What you should do — For the data below, give again exactly the lines from the one containing "OpenCV: For real-time" through the one containing "Step 1: Collect Face Dataset", both ends included, and no others.

Task data —

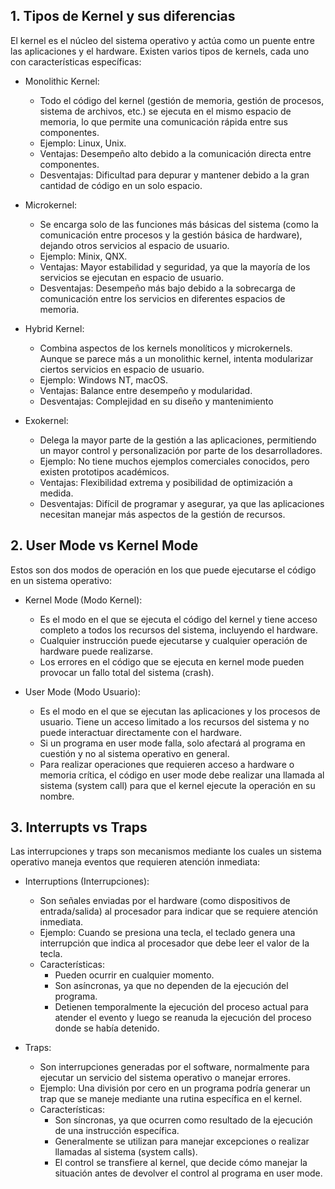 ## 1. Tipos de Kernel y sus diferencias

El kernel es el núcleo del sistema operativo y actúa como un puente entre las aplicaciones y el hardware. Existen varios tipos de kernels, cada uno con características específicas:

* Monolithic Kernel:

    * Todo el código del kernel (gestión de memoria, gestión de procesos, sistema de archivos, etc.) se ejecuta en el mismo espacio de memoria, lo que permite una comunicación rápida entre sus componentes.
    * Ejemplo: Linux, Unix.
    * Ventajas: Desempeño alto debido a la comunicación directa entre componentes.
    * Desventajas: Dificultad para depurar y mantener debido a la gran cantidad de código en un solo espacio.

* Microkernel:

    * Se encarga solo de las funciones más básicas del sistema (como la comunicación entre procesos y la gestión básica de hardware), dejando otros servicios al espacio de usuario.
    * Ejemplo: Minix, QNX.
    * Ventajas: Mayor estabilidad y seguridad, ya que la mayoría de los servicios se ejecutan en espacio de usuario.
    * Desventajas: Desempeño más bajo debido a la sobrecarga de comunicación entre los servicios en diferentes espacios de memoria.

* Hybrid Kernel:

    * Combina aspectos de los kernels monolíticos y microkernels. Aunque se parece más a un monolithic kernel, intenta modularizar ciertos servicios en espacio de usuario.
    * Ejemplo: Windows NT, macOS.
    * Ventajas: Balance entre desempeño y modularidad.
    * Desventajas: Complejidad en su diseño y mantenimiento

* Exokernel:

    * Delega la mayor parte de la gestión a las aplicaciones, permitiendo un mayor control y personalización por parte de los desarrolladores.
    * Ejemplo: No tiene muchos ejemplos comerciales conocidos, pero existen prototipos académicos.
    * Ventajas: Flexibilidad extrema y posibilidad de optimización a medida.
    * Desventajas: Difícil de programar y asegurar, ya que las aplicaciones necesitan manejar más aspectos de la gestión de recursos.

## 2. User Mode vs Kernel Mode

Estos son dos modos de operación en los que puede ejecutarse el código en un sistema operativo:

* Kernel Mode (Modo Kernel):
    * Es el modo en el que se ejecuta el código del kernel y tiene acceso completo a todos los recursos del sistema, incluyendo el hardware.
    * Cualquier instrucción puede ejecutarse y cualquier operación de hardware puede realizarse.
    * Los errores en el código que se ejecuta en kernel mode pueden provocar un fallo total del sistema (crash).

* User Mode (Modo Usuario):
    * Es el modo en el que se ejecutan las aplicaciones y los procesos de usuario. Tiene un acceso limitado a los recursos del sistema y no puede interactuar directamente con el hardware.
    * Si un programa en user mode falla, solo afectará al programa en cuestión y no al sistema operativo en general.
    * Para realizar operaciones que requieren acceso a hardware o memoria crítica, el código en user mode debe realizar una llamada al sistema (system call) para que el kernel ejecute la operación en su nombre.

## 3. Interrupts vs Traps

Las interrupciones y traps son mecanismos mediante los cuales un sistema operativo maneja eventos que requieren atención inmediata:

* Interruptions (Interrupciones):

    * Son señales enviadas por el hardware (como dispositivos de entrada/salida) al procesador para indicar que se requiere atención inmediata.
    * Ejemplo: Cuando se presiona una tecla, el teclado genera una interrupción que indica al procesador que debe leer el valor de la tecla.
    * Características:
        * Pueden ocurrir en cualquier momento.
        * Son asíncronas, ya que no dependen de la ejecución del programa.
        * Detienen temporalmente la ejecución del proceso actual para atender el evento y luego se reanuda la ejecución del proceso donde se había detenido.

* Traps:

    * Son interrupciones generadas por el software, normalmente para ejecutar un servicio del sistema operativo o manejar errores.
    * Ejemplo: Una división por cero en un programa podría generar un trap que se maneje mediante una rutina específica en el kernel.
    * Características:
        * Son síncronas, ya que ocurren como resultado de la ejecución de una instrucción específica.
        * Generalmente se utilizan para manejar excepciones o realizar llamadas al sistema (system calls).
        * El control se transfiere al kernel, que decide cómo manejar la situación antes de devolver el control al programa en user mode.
...
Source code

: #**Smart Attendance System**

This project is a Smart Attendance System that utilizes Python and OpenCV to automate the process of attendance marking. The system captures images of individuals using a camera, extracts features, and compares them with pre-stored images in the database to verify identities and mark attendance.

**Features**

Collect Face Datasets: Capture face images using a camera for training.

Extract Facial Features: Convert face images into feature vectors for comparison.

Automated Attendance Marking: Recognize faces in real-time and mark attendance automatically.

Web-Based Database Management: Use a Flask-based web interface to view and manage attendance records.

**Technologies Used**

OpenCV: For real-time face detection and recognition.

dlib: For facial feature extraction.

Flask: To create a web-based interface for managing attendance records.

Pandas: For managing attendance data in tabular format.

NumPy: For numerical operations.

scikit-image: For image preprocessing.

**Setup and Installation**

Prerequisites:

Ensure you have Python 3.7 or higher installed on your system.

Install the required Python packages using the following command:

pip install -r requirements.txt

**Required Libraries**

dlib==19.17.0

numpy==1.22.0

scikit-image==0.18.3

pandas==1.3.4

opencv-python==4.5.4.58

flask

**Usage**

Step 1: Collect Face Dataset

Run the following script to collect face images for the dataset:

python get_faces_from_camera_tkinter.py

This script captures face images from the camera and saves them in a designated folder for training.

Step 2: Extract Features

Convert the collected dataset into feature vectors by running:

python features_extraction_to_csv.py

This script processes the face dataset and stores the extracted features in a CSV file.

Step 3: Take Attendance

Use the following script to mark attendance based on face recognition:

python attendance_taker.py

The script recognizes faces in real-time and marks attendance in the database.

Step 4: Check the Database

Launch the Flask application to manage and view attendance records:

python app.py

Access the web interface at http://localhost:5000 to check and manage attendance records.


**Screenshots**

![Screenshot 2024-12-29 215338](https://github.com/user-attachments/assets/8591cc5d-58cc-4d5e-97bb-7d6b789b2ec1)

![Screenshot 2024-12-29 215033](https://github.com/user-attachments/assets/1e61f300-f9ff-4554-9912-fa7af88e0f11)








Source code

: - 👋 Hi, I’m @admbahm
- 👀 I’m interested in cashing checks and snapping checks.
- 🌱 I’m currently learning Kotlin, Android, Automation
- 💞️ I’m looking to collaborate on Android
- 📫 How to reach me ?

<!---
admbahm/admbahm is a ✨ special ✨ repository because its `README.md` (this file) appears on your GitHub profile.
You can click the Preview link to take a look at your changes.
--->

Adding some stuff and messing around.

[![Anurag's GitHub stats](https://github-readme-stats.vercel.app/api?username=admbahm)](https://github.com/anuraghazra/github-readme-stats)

Final answer —
OpenCV: For real-time face detection and recognition.

dlib: For facial feature extraction.

Flask: To create a web-based interface for managing attendance records.

Pandas: For managing attendance data in tabular format.

NumPy: For numerical operations.

scikit-image: For image preprocessing.

**Setup and Installation**

Prerequisites:

Ensure you have Python 3.7 or higher installed on your system.

Install the required Python packages using the following command:

pip install -r requirements.txt

**Required Libraries**

dlib==19.17.0

numpy==1.22.0

scikit-image==0.18.3

pandas==1.3.4

opencv-python==4.5.4.58

flask

**Usage**

Step 1: Collect Face Dataset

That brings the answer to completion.